**Required work:** Every line from the one with "The key contribution" to the one with "2. To establish", including those two, is to be copied exactly; all other lines of the entries below are left out.

Saved data entries:
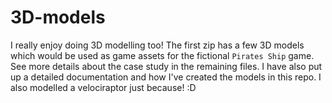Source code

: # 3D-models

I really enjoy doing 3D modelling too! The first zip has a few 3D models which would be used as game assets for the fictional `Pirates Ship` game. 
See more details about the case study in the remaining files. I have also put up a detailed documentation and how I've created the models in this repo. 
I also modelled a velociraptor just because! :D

---

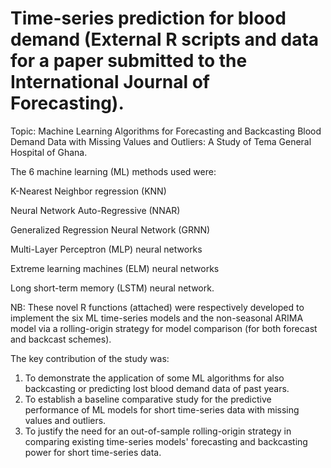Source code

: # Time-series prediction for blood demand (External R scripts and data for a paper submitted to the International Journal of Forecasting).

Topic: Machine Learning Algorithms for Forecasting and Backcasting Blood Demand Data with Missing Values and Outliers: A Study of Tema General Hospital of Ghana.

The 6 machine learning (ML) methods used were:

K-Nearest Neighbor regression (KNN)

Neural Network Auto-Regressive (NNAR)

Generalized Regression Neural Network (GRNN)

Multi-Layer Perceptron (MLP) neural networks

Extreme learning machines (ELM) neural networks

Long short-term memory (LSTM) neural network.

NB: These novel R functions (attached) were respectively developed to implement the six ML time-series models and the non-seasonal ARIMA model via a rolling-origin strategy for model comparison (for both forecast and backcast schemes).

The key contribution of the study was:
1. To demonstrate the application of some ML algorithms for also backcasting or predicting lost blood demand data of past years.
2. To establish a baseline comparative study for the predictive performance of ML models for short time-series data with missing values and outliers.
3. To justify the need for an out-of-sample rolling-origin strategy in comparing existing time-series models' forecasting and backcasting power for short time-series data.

**Answer to this exercise:**
The key contribution of the study was:
1. To demonstrate the application of some ML algorithms for also backcasting or predicting lost blood demand data of past years.
2. To establish a baseline comparative study for the predictive performance of ML models for short time-series data with missing values and outliers.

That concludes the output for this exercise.